[R] fast mkChar
Vadim Ogranovich
vograno at evafunds.com
Wed Jun 9 20:59:10 CEST 2004
Thank you for the lead, Peter. It may be useful for other packages I
write.
As to the strings, I think I have to take what is already there. I agree
that strings would be better managed in malloc-style fashion (probably
with reference counter) and not by gc().
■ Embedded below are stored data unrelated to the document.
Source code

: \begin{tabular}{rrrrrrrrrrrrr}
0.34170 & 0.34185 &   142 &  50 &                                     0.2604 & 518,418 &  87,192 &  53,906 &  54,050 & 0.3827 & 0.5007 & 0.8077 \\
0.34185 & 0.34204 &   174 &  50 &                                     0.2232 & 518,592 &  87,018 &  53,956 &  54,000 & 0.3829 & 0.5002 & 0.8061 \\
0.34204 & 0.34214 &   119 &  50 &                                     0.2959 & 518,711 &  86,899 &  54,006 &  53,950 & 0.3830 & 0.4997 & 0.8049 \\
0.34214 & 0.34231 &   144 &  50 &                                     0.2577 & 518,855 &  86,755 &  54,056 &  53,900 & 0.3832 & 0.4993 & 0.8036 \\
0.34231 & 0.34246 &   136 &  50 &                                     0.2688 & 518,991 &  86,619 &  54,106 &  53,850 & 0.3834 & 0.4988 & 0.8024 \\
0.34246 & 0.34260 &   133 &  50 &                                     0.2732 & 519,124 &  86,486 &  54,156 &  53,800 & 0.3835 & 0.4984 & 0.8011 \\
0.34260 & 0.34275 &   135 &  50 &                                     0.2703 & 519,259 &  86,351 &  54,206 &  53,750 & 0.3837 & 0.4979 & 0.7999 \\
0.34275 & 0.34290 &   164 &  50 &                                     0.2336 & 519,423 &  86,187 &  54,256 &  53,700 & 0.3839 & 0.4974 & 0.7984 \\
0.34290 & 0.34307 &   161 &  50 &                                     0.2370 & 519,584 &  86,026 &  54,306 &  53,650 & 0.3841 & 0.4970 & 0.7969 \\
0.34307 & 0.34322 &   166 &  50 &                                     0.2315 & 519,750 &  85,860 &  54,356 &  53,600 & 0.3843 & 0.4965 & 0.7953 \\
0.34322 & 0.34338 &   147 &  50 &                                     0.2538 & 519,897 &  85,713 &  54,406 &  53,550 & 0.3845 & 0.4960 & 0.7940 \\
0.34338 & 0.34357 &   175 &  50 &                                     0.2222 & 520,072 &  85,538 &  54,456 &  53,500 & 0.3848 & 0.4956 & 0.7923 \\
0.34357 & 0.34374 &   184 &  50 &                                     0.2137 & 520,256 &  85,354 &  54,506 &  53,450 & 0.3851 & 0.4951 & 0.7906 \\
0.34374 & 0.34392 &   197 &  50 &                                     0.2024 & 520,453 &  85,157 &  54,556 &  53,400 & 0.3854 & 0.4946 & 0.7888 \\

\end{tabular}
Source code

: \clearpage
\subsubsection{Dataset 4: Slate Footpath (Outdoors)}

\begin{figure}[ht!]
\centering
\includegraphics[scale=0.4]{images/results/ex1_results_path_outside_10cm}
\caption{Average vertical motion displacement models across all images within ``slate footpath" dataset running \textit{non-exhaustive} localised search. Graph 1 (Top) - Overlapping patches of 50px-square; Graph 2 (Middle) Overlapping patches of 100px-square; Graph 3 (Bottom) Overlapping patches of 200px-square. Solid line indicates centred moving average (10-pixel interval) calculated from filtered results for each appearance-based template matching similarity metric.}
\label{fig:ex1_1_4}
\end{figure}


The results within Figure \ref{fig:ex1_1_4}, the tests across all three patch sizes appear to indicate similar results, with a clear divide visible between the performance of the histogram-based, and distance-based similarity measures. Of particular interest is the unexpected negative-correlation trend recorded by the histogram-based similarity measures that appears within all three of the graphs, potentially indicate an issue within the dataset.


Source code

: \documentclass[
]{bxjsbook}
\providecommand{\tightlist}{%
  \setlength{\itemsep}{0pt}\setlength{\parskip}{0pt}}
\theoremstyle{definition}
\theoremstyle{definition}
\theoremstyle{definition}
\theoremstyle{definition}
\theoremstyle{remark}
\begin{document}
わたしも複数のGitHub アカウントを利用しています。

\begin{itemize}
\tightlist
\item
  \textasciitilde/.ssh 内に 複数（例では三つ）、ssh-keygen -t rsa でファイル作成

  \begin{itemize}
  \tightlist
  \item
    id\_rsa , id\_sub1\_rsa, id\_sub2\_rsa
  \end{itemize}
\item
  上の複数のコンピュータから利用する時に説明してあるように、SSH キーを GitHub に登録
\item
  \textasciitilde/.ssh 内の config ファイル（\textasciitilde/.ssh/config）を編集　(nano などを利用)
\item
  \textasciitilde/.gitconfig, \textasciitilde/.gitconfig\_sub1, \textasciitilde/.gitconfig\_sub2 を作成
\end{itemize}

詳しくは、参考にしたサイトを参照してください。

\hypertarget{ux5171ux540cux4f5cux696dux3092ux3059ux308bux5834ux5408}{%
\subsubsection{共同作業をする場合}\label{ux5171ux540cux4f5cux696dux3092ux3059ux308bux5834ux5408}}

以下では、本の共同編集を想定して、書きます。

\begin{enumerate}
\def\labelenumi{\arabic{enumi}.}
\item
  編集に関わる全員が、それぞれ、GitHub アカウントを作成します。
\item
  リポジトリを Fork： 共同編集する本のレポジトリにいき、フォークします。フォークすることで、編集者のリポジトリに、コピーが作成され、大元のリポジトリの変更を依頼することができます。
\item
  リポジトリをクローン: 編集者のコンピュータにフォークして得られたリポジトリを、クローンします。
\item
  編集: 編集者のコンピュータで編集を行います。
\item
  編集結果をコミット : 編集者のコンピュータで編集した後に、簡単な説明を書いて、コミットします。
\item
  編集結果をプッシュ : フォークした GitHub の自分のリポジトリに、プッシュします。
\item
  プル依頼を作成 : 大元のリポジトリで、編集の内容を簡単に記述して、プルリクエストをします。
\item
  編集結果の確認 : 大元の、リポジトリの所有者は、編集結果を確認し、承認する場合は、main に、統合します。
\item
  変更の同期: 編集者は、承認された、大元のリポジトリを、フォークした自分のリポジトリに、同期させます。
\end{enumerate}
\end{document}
However I don't want to have a
system with two different string classes, such close relatives seldom
coexist peacefully.
BTW, the slowness of mkChar explains why R is so slow when it needs to
compute names for long vectors.
Thank you for an interesting discussion,
Vadim
> -----Original Message-----
> From: Peter Dalgaard [mailto:p.dalgaard at biostat.ku.dk]
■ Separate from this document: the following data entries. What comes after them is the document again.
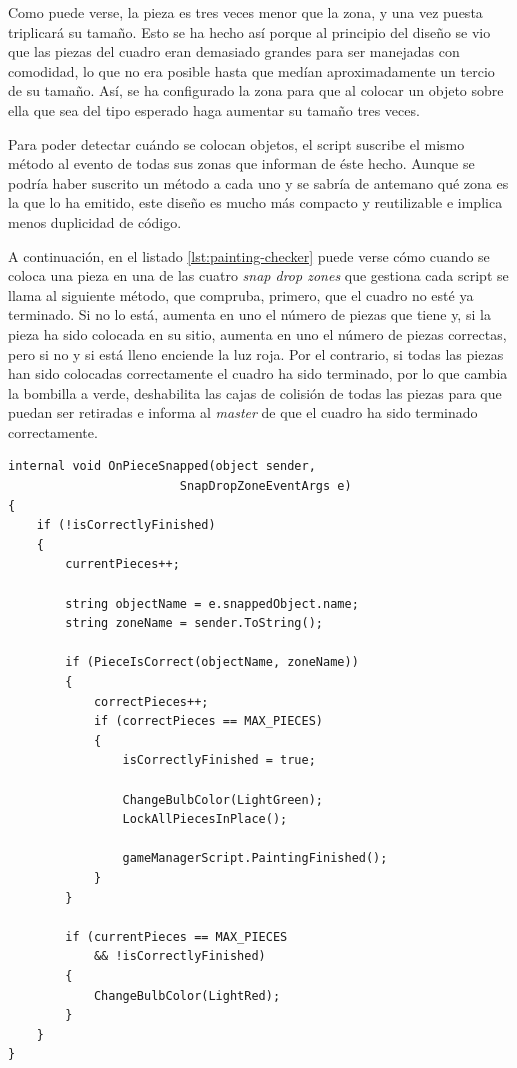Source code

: Como puede verse, la pieza es tres veces menor que la zona, y una vez puesta triplicará su tamaño. Esto se ha hecho así porque al principio del diseño se vio que las piezas del cuadro eran demasiado grandes para ser manejadas con comodidad, lo que no era posible hasta que medían aproximadamente un tercio de su tamaño. Así, se ha configurado la zona para que al colocar un objeto sobre ella que sea del tipo esperado haga aumentar su tamaño tres veces.

Para poder detectar cuándo se colocan objetos, el script suscribe el mismo método al evento de todas sus zonas que informan de éste hecho. Aunque se podría haber suscrito un método a cada uno y se sabría de antemano qué zona es la que lo ha emitido, este diseño es mucho más compacto y reutilizable e implica menos duplicidad de código.

A continuación, en el listado \ref{lst:painting-checker} puede verse cómo cuando se coloca una pieza en una de las cuatro \textit{snap drop zones} que gestiona cada script se llama al siguiente método, que compruba, primero, que el cuadro no esté ya terminado. Si no lo está, aumenta en uno el número de piezas que tiene y, si la pieza ha sido colocada en su sitio, aumenta en uno el número de piezas correctas, pero si no y si está lleno enciende la luz roja. Por el contrario, si todas las piezas han sido colocadas correctamente el cuadro ha sido terminado, por lo que cambia la bombilla a verde, deshabilita las cajas de colisión de todas las piezas para que puedan ser retiradas e informa al \textit{master} de que el cuadro ha sido terminado correctamente.

\begin{lstlisting}[caption=Fragmento del script detectar piezas de cuadros, label=lst:painting-checker]
internal void OnPieceSnapped(object sender, 
                        SnapDropZoneEventArgs e)
{
    if (!isCorrectlyFinished)
    {
        currentPieces++;
    
        string objectName = e.snappedObject.name;
        string zoneName = sender.ToString();
    
        if (PieceIsCorrect(objectName, zoneName))
        {
            correctPieces++;
            if (correctPieces == MAX_PIECES)
            {
                isCorrectlyFinished = true;
    
                ChangeBulbColor(LightGreen);
                LockAllPiecesInPlace();
    
                gameManagerScript.PaintingFinished();
            }
        }
    
        if (currentPieces == MAX_PIECES 
            && !isCorrectlyFinished)
        {
            ChangeBulbColor(LightRed);
        }
    }
}
\end{lstlisting}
> Sent: Tuesday, June 08, 2004 3:35 PM
> To: Vadim Ogranovich
> Cc: R-Help
> Subject: Re: [R] fast mkChar
>
> "Vadim Ogranovich" <vograno at evafunds.com> writes:
>
> > I am no expert in memory management in R so it's hard for
> me to tell
> > what is and what is not doable. From reading the code of
> allocVector()
> > in memory.c I think that the critical part is to vectorize
> > CLASS_GET_FREE_NODE and use the vectorized version along
> the lines of
> > the code fragment below (taken from memory.c).
> >
> > if (node_class < NUM_SMALL_NODE_CLASSES) {
> > CLASS_GET_FREE_NODE(node_class, s);
> >
> > If this is possible than the rest is just a matter of code
> refactoring.
> >
> > By vectorizing I mean writing a macro
> CLASS_GET_FREE_NODE2(node_class,
> > s, n) which in one go allocates n little objects of class
> node_class
> > and "inscribes" them into the elements of vector s, which
> is assumed
> > to be long enough to hold these objects.
> >
> > If this is doable than the only missing piece would be a
> new function
> > setChar(CHARSXP rstr, const char * cstr) which copies
> 'cstr' into 'rstr'
> > and (re)allocates the heap memory if necessary. Here the setChar()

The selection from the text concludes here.